The criterion to obtain covariant spinor derivatives in superspace

Question

It can be simply said that covariant derivatives in 4d superspace are given by $\mathcal{D}_\mu$, $\mathcal{D}_{\alpha}$ and $\mathcal{D}_{\dot{\alpha}}$, so that they commute with the representation of the supercharge generator $\epsilon\mathcal{Q}+\bar{\epsilon}\bar{\mathcal{Q}}$, which means that the covariant derivatives of any superfield are again superfields.

But while following the detailed argument to derive the result (Quevedo {arxiv:1011.1491}), I found I don't understand the logic at the very critical point. According to him, the criterion for a field to be a superfield is $$\begin{equation} i[S, \epsilon Q+\bar{\epsilon}\bar{Q}]=i(\epsilon\mathcal{Q}+\bar{\epsilon}\bar{\mathcal{Q}})S=\delta S, \end{equation}$$

And $\partial_{\alpha}S$ is not a superfield because

$\delta(\partial_{\alpha}S)=i[\partial_{\alpha}S, \epsilon Q+\bar{\epsilon}\bar{Q}] =i\partial_{\alpha}[S, \epsilon Q+\bar{\epsilon}\bar{Q}] = i\partial_\alpha(\epsilon\mathcal{Q}+\bar{\epsilon}\bar{\mathcal{Q}})S \neq i(\epsilon\mathcal{Q}+\bar{\epsilon}\bar{\mathcal{Q}})(\partial_\alpha S)$.

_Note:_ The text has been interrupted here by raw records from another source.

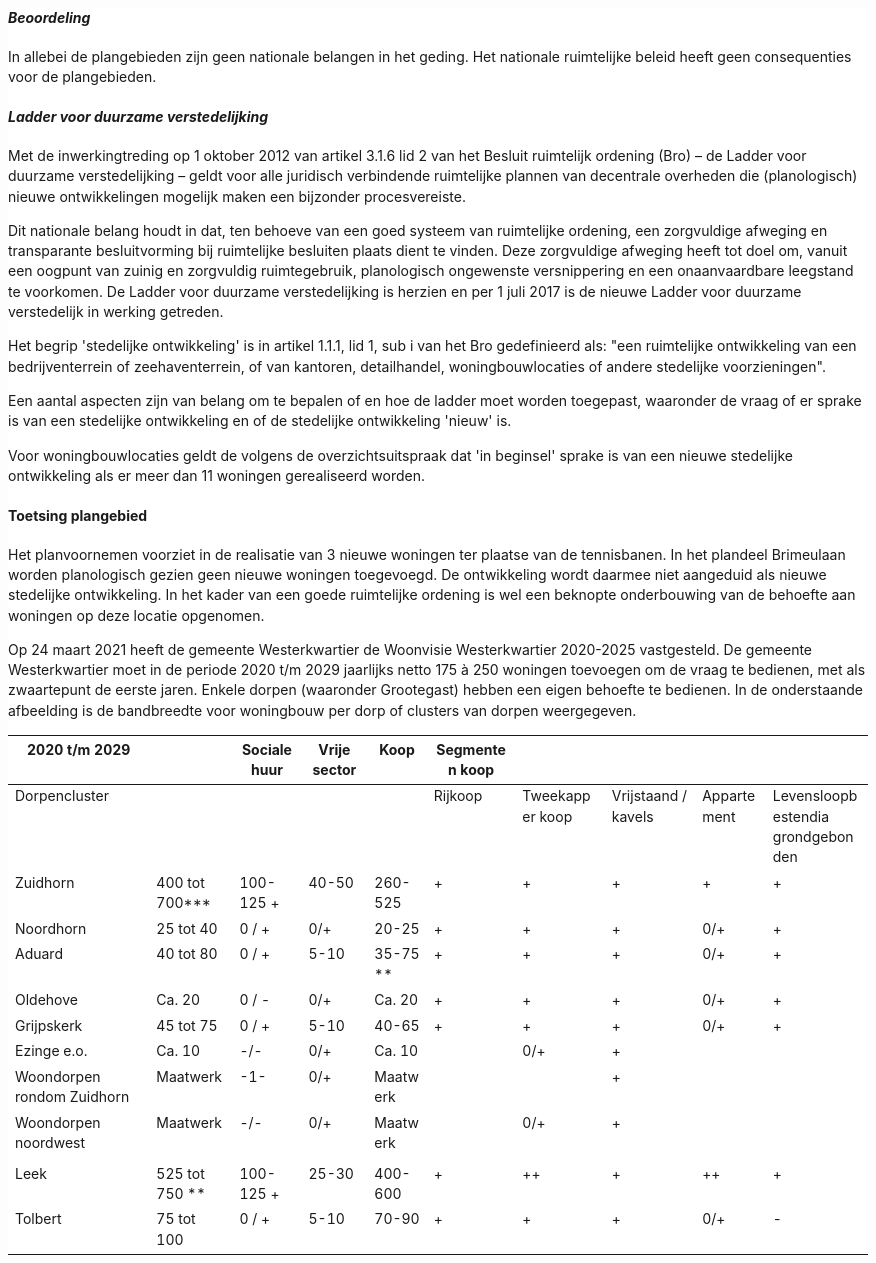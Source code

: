#### *Beoordeling*

In allebei de plangebieden zijn geen nationale belangen in het geding. Het nationale ruimtelijke beleid heeft geen consequenties voor de plangebieden.

#### *Ladder voor duurzame verstedelijking*

Met de inwerkingtreding op 1 oktober 2012 van artikel 3.1.6 lid 2 van het Besluit ruimtelijk ordening (Bro) – de Ladder voor duurzame verstedelijking – geldt voor alle juridisch verbindende ruimtelijke plannen van decentrale overheden die (planologisch) nieuwe ontwikkelingen mogelijk maken een bijzonder procesvereiste.

Dit nationale belang houdt in dat, ten behoeve van een goed systeem van ruimtelijke ordening, een zorgvuldige afweging en transparante besluitvorming bij ruimtelijke besluiten plaats dient te vinden. Deze zorgvuldige afweging heeft tot doel om, vanuit een oogpunt van zuinig en zorgvuldig ruimtegebruik, planologisch ongewenste versnippering en een onaanvaardbare leegstand te voorkomen. De Ladder voor duurzame verstedelijking is herzien en per 1 juli 2017 is de nieuwe Ladder voor duurzame verstedelijk in werking getreden.

Het begrip 'stedelijke ontwikkeling' is in artikel 1.1.1, lid 1, sub i van het Bro gedefinieerd als: "een ruimtelijke ontwikkeling van een bedrijventerrein of zeehaventerrein, of van kantoren, detailhandel, woningbouwlocaties of andere stedelijke voorzieningen".

Een aantal aspecten zijn van belang om te bepalen of en hoe de ladder moet worden toegepast, waaronder de vraag of er sprake is van een stedelijke ontwikkeling en of de stedelijke ontwikkeling 'nieuw' is.

Voor woningbouwlocaties geldt de volgens de overzichtsuitspraak dat 'in beginsel' sprake is van een nieuwe stedelijke ontwikkeling als er meer dan 11 woningen gerealiseerd worden.

#### **Toetsing plangebied**

Het planvoornemen voorziet in de realisatie van 3 nieuwe woningen ter plaatse van de tennisbanen. In het plandeel Brimeulaan worden planologisch gezien geen nieuwe woningen toegevoegd. De ontwikkeling wordt daarmee niet aangeduid als nieuwe stedelijke ontwikkeling. In het kader van een goede ruimtelijke ordening is wel een beknopte onderbouwing van de behoefte aan woningen op deze locatie opgenomen.

Op 24 maart 2021 heeft de gemeente Westerkwartier de Woonvisie Westerkwartier 2020-2025 vastgesteld. De gemeente Westerkwartier moet in de periode 2020 t/m 2029 jaarlijks netto 175 à 250 woningen toevoegen om de vraag te bedienen, met als zwaartepunt de eerste jaren. Enkele dorpen (waaronder Grootegast) hebben een eigen behoefte te bedienen. In de onderstaande afbeelding is de bandbreedte voor woningbouw per dorp of clusters van dorpen weergegeven.

| 2020 t/m 2029                        |                | Sociale huur | Vrije sector | Koop     | Segmenten koop |                 |                     |             |                                      |
|--------------------------------------|----------------|--------------|--------------|----------|----------------|-----------------|---------------------|-------------|--------------------------------------|
| Dorpencluster                        |                |              |              |          | Rijkoop        | Tweekapper koop | Vrijstaand / kavels | Appartement | Levensloopbestendia<br>grondgebonden |
| Zuidhorn                             | 400 tot 700*** | 100-125 +    | 40-50        | 260-525  | +              | +               | +                   | +           | +                                    |
| Noordhorn                            | 25 tot 40      | 0 / +        | 0/+          | 20-25    | +              | +               | +                   | 0/+         | +                                    |
| Aduard                               | 40 tot 80      | 0 / +        | 5-10         | 35-75 ** | +              | +               | +                   | 0/+         | +                                    |
| Oldehove                             | Ca. 20         | 0 / -        | 0/+          | Ca. 20   | +              | +               | +                   | 0/+         | +                                    |
| Grijpskerk                           | 45 tot 75      | 0 / +        | 5-10         | 40-65    | +              | +               | +                   | 0/+         | +                                    |
| Ezinge e.o.                          | Ca. 10         | -/-          | 0/+          | Ca. 10   |                | 0/+             | +                   |             |                                      |
| Woondorpen rondom Zuidhorn           | Maatwerk       | -1-          | 0/+          | Maatwerk |                |                 | +                   |             |                                      |
| Woondorpen noordwest                 | Maatwerk       | -/-          | 0/+          | Maatwerk |                | 0/+             | +                   |             |                                      |
|                                      |                |              |              |          |                |                 |                     |             |                                      |
| Leek                                 | 525 tot 750 ** | 100-125 +    | 25-30        | 400-600  | +              | ++              | +                   | ++          | +                                    |
| Tolbert                              | 75 tot 100     | 0 / +        | 5-10         | 70-90    | +              | +               | +                   | 0/+         | -                                    |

What I don't get is the second equality. It seems not trivial at all for me that $\partial_{\alpha}$ can be simply extracted outside (and this happens again when $\mathcal{D}$ is substituted for $\partial$), and I feel that we can jump directly to the equality

$i[\partial_{\alpha}S, \epsilon Q+\bar{\epsilon}\bar{Q}] =i(\epsilon\mathcal{Q}+\bar{\epsilon}\bar{\mathcal{Q}})(\partial_\alpha S)$

from the superfield transformation rule. Can anybody explain what the matter is with my understanding?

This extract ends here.